A full quarter of the sky was taken up with a glistening chandelier of light, morphing and pulsating its long white crystals in pace with the Earth’s magnetic field. We were finally wrapping up our 30 hour drive back from Utah, and the entire experience, from the natural light show to the bitter cold to the mental fatigue, was ethereal.

Now, David Hume, as I recall, didn’t write extensively on aesthetics or northern lights alike. Hume is known as the English philosopher who pushed empiricism and skepticism to its logical limit, and ultimately admitted that if empiricism is indeed the only way that we can come to know the world, that we must deny the existence of everything beyond our immediate perceptions. Hume was ruthless in his adherence to empiricism, refused to make concessions that previous empiricists were willing to make, and in so doing he proved that it was logically foolish to assume that empiricism was the source of all human knowledge.

However. While Hume was indeed willing to accept all the philosophical fallout that resulted from a strict adherence to empiricism, he was also a jovial fellow. While philosophy was indeed a great passion of his, he didn’t let his observations and conclusions pine away his existence. Nay, Hume was known to have partied it up with Ben Franklin of all sorts, frequent the local pubs, and pull the serving girls down into his lap. Hume freely admitted that he drew a line between his actual experience of the world, and what his philsophies told him. I greatly admire the man both for his incredible work in the realm of philosophy, and his ability to keep on living in spite of his cynical (though indeed inevitable) conclusions.

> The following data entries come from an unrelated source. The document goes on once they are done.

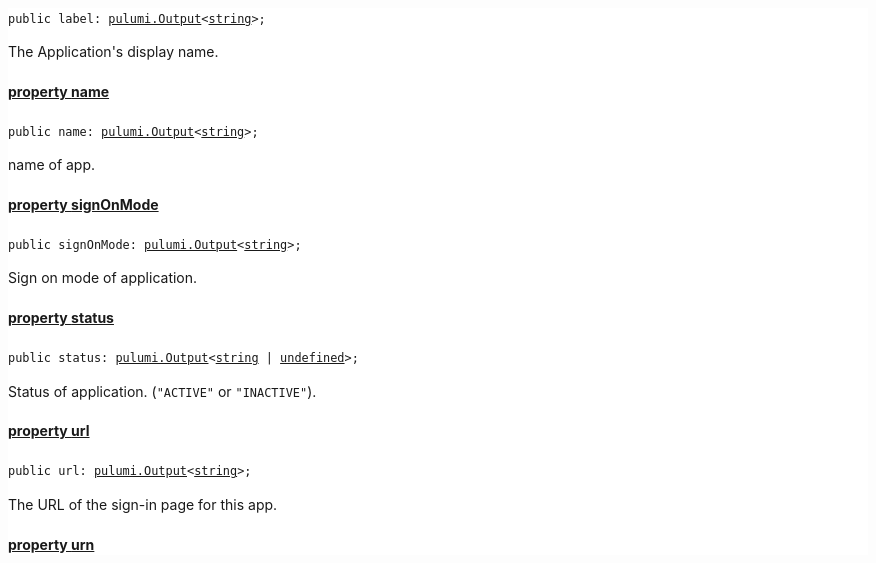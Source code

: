 <pre class="highlight"><code><span class='kd'>public </span>label: <a href='/docs/reference/pkg/nodejs/pulumi/pulumi/#Output'>pulumi.Output</a>&lt;<span class='kd'><a href='https://developer.mozilla.org/en-US/docs/Web/JavaScript/Reference/Global_Objects/String'>string</a></span>&gt;;</code></pre>

The Application's display name.

<h4 class="pdoc-member-header" id="BasicAuth-name">
<a class="pdoc-child-name" href="https://github.com/pulumi/pulumi-okta/blob/bfa2d8bd1bb0e8ef50ca817a88c0430aa50fdd4c/sdk/nodejs/app/basicAuth.ts#L89">property <b>name</b></a>
</h4>

<pre class="highlight"><code><span class='kd'>public </span>name: <a href='/docs/reference/pkg/nodejs/pulumi/pulumi/#Output'>pulumi.Output</a>&lt;<span class='kd'><a href='https://developer.mozilla.org/en-US/docs/Web/JavaScript/Reference/Global_Objects/String'>string</a></span>&gt;;</code></pre>

name of app.

<h4 class="pdoc-member-header" id="BasicAuth-signOnMode">
<a class="pdoc-child-name" href="https://github.com/pulumi/pulumi-okta/blob/bfa2d8bd1bb0e8ef50ca817a88c0430aa50fdd4c/sdk/nodejs/app/basicAuth.ts#L93">property <b>signOnMode</b></a>
</h4>

<pre class="highlight"><code><span class='kd'>public </span>signOnMode: <a href='/docs/reference/pkg/nodejs/pulumi/pulumi/#Output'>pulumi.Output</a>&lt;<span class='kd'><a href='https://developer.mozilla.org/en-US/docs/Web/JavaScript/Reference/Global_Objects/String'>string</a></span>&gt;;</code></pre>

Sign on mode of application.

<h4 class="pdoc-member-header" id="BasicAuth-status">
<a class="pdoc-child-name" href="https://github.com/pulumi/pulumi-okta/blob/bfa2d8bd1bb0e8ef50ca817a88c0430aa50fdd4c/sdk/nodejs/app/basicAuth.ts#L97">property <b>status</b></a>
</h4>

<pre class="highlight"><code><span class='kd'>public </span>status: <a href='/docs/reference/pkg/nodejs/pulumi/pulumi/#Output'>pulumi.Output</a>&lt;<span class='kd'><a href='https://developer.mozilla.org/en-US/docs/Web/JavaScript/Reference/Global_Objects/String'>string</a></span> | <span class='kd'><a href='https://developer.mozilla.org/en-US/docs/Web/JavaScript/Reference/Global_Objects/undefined'>undefined</a></span>&gt;;</code></pre>

Status of application. (`"ACTIVE"` or `"INACTIVE"`).

<h4 class="pdoc-member-header" id="BasicAuth-url">
<a class="pdoc-child-name" href="https://github.com/pulumi/pulumi-okta/blob/bfa2d8bd1bb0e8ef50ca817a88c0430aa50fdd4c/sdk/nodejs/app/basicAuth.ts#L101">property <b>url</b></a>
</h4>

<pre class="highlight"><code><span class='kd'>public </span>url: <a href='/docs/reference/pkg/nodejs/pulumi/pulumi/#Output'>pulumi.Output</a>&lt;<span class='kd'><a href='https://developer.mozilla.org/en-US/docs/Web/JavaScript/Reference/Global_Objects/String'>string</a></span>&gt;;</code></pre>

The URL of the sign-in page for this app.

<h4 class="pdoc-member-header" id="BasicAuth-urn">
<a class="pdoc-child-name" href="https://github.com/pulumi/pulumi-okta/blob/bfa2d8bd1bb0e8ef50ca817a88c0430aa50fdd4c/sdk/nodejs/app/basicAuth.ts#L34">property <b>urn</b></a>
</h4>
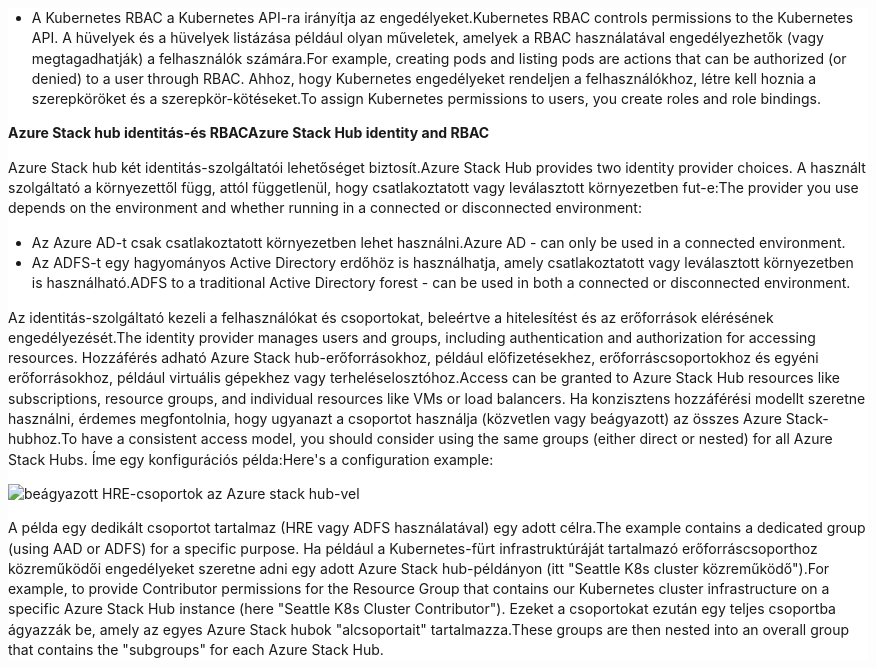 - <span data-ttu-id="5934c-384">A Kubernetes RBAC a Kubernetes API-ra irányítja az engedélyeket.</span><span class="sxs-lookup"><span data-stu-id="5934c-384">Kubernetes RBAC controls permissions to the Kubernetes API.</span></span> <span data-ttu-id="5934c-385">A hüvelyek és a hüvelyek listázása például olyan műveletek, amelyek a RBAC használatával engedélyezhetők (vagy megtagadhatják) a felhasználók számára.</span><span class="sxs-lookup"><span data-stu-id="5934c-385">For example, creating pods and listing pods are actions that can be authorized (or denied) to a user through RBAC.</span></span> <span data-ttu-id="5934c-386">Ahhoz, hogy Kubernetes engedélyeket rendeljen a felhasználókhoz, létre kell hoznia a szerepköröket és a szerepkör-kötéseket.</span><span class="sxs-lookup"><span data-stu-id="5934c-386">To assign Kubernetes permissions to users, you create roles and role bindings.</span></span>

<span data-ttu-id="5934c-387">**Azure Stack hub identitás-és RBAC**</span><span class="sxs-lookup"><span data-stu-id="5934c-387">**Azure Stack Hub identity and RBAC**</span></span>

<span data-ttu-id="5934c-388">Azure Stack hub két identitás-szolgáltatói lehetőséget biztosít.</span><span class="sxs-lookup"><span data-stu-id="5934c-388">Azure Stack Hub provides two identity provider choices.</span></span> <span data-ttu-id="5934c-389">A használt szolgáltató a környezettől függ, attól függetlenül, hogy csatlakoztatott vagy leválasztott környezetben fut-e:</span><span class="sxs-lookup"><span data-stu-id="5934c-389">The provider you use depends on the environment and whether running in a connected or disconnected environment:</span></span>

- <span data-ttu-id="5934c-390">Az Azure AD-t csak csatlakoztatott környezetben lehet használni.</span><span class="sxs-lookup"><span data-stu-id="5934c-390">Azure AD - can only be used in a connected environment.</span></span>
- <span data-ttu-id="5934c-391">Az ADFS-t egy hagyományos Active Directory erdőhöz is használhatja, amely csatlakoztatott vagy leválasztott környezetben is használható.</span><span class="sxs-lookup"><span data-stu-id="5934c-391">ADFS to a traditional Active Directory forest - can be used in both a connected or disconnected environment.</span></span>

<span data-ttu-id="5934c-392">Az identitás-szolgáltató kezeli a felhasználókat és csoportokat, beleértve a hitelesítést és az erőforrások elérésének engedélyezését.</span><span class="sxs-lookup"><span data-stu-id="5934c-392">The identity provider manages users and groups, including authentication and authorization for accessing resources.</span></span> <span data-ttu-id="5934c-393">Hozzáférés adható Azure Stack hub-erőforrásokhoz, például előfizetésekhez, erőforráscsoportokhoz és egyéni erőforrásokhoz, például virtuális gépekhez vagy terheléselosztóhoz.</span><span class="sxs-lookup"><span data-stu-id="5934c-393">Access can be granted to Azure Stack Hub resources like subscriptions, resource groups, and individual resources like VMs or load balancers.</span></span> <span data-ttu-id="5934c-394">Ha konzisztens hozzáférési modellt szeretne használni, érdemes megfontolnia, hogy ugyanazt a csoportot használja (közvetlen vagy beágyazott) az összes Azure Stack-hubhoz.</span><span class="sxs-lookup"><span data-stu-id="5934c-394">To have a consistent access model, you should consider using the same groups (either direct or nested) for all Azure Stack Hubs.</span></span> <span data-ttu-id="5934c-395">Íme egy konfigurációs példa:</span><span class="sxs-lookup"><span data-stu-id="5934c-395">Here's a configuration example:</span></span>

![beágyazott HRE-csoportok az Azure stack hub-vel](media/pattern-highly-available-kubernetes/azure-stack-azure-ad-nested-groups.png)

<span data-ttu-id="5934c-397">A példa egy dedikált csoportot tartalmaz (HRE vagy ADFS használatával) egy adott célra.</span><span class="sxs-lookup"><span data-stu-id="5934c-397">The example contains a dedicated group (using AAD or ADFS) for a specific purpose.</span></span> <span data-ttu-id="5934c-398">Ha például a Kubernetes-fürt infrastruktúráját tartalmazó erőforráscsoporthoz közreműködői engedélyeket szeretne adni egy adott Azure Stack hub-példányon (itt "Seattle K8s cluster közreműködő").</span><span class="sxs-lookup"><span data-stu-id="5934c-398">For example, to provide Contributor permissions for the Resource Group that contains our Kubernetes cluster infrastructure on a specific Azure Stack Hub instance (here "Seattle K8s Cluster Contributor").</span></span> <span data-ttu-id="5934c-399">Ezeket a csoportokat ezután egy teljes csoportba ágyazzák be, amely az egyes Azure Stack hubok "alcsoportait" tartalmazza.</span><span class="sxs-lookup"><span data-stu-id="5934c-399">These groups are then nested into an overall group that contains the "subgroups" for each Azure Stack Hub.</span></span>
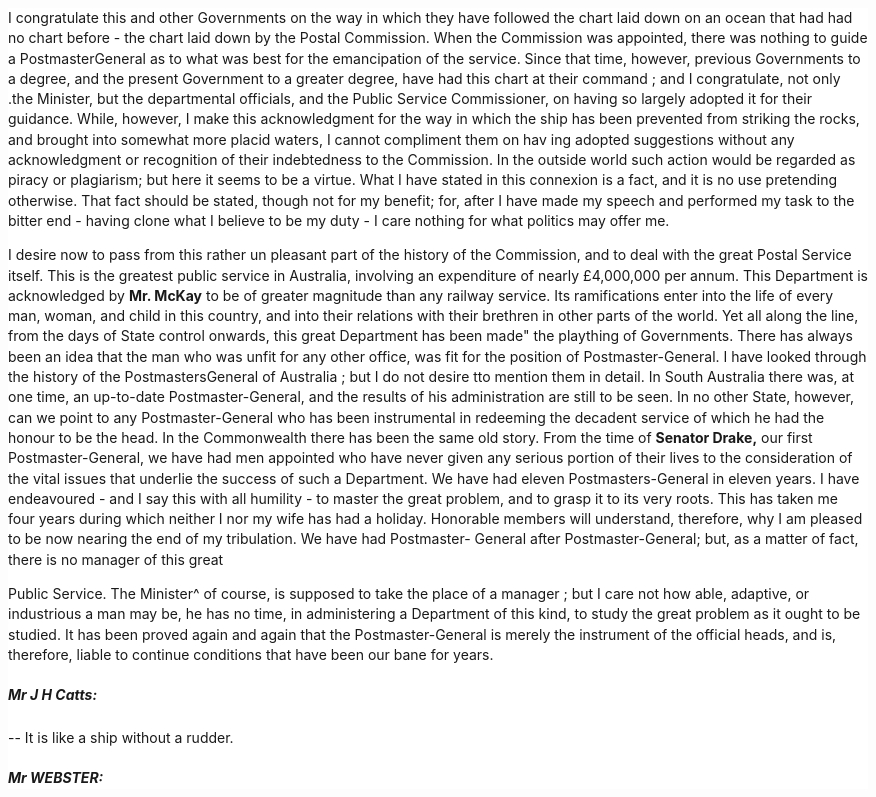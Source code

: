 I congratulate this and other Governments on the way in which they have followed the chart laid down on an ocean that had had no chart before - the chart laid down by the Postal Commission. When the Commission was appointed, there was nothing to guide a PostmasterGeneral as to what was best for the emancipation of the service. Since that time, however, previous Governments to a degree, and the present Government to a greater degree, have had this chart at their command ; and I congratulate, not only .the Minister, but the departmental officials, and the Public Service Commissioner, on having so largely adopted it for their guidance. While, however, I make this acknowledgment for the way in which the ship has been prevented from striking the rocks, and brought into somewhat more placid waters, I cannot compliment them on hav ing adopted suggestions without any acknowledgment or recognition of their indebtedness to the Commission. In the outside world such action would be regarded as piracy or plagiarism; but here it seems to be a virtue. What I have stated in this connexion is a fact, and it is no use pretending otherwise. That fact should be stated, though not for my benefit; for, after I have made my speech and performed my task to the bitter end - having clone what I believe to be my duty - I care nothing for what politics may offer me. 

I  desire now to pass from this rather un pleasant part of the history of the Commission, and to deal with the great Postal Service itself. This is the greatest public service in Australia, involving an expenditure of nearly £4,000,000 per annum. This Department is acknowledged by  **Mr. McKay**  to be of greater magnitude than any railway service. Its ramifications enter into the life of every man, woman, and child in this country, and into their relations with their brethren in other parts of the world. Yet all along the line, from the days of State control onwards, this great Department has been made" the plaything of Governments. There has always been an idea that the man who was unfit for any other office, was fit for the position of Postmaster-General. I have looked through the history of the PostmastersGeneral of Australia ; but I do not desire  tto  mention them in detail. In South Australia there was, at one time, an up-to-date Postmaster-General, and the results of his administration are still to be seen. In no other State, however, can we point to any Postmaster-General who has been instrumental in redeeming the decadent service of which he had the honour to be the head. In the Commonwealth there has been the same old story. From the time of  **Senator Drake,**  our first Postmaster-General, we have had men appointed who have never given any serious portion of their lives to the consideration of the vital issues that underlie the success of such a Department. We have had eleven Postmasters-General in eleven years. I have endeavoured - and I say this with all humility - to master the great problem, and to grasp it to its very roots. This has taken me four years during which neither I nor my wife has had a holiday. Honorable members will understand, therefore, why I am pleased to be now nearing the end of my tribulation. We have had Postmaster- General after Postmaster-General; but, as a matter of fact, there is no manager of this great 

Public Service. The Minister^ of course, is supposed to take the place of a manager ; but I care not how able, adaptive, or industrious a man may be, he has no time, in administering a Department of this kind, to study the great problem as it ought to be studied. It has been proved again and again that the Postmaster-General is merely the instrument of the official heads, and is, therefore, liable to continue conditions that have been our bane for years. 

##### Mr J H Catts:

--  It is like a ship without a rudder. 

##### Mr WEBSTER:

Hume’s consistency in empiricist philosophy was matched only by his remarkably human nature.

I’m not sure what all this means, but I am certain of one thing. If in six months I am still working as a full-time web designer, with no end game in view, I will be seriously troubled. Self-reflection has revealed to me that I got into web design not as an end, but as a means to another end. There are far more things on this wide blue Earth that I enjoy more than web design, kiteboarding and snowboarding being a few of them, and writing another. Writing was the catalyst that led to web design in the first place, and I wouldn’t mind getting back into it.

Web design has gone limp for me. I need to experience fresh challenges, and this path is beginning to feel dangerously like one of inevitability. It is time that I pause to reflect, and remind myself that I am not a man of inevitability.

Dude – I seriously think you should get back into writing. Your ramblings are mostly completely incoherent, but imaginative, which is the mark of a brilliant writer. See Carl Hiaasen – who has been able to channel his incoherence into coherence without losing his imagination.
I’d get together a portfolio of stuff if I were you, and pitch a few outdoor mags on some adventure stories.

Heh. Thanks for the support, Simone! I think you’ve inadvertently come up my new tagline, too:
Brainside Out: Mostly Completely Incoherent
I’ll have to take you up on your advice, and start hammering together that portfolio. As far as everything goes, I believe that is the direction I really want to move towards.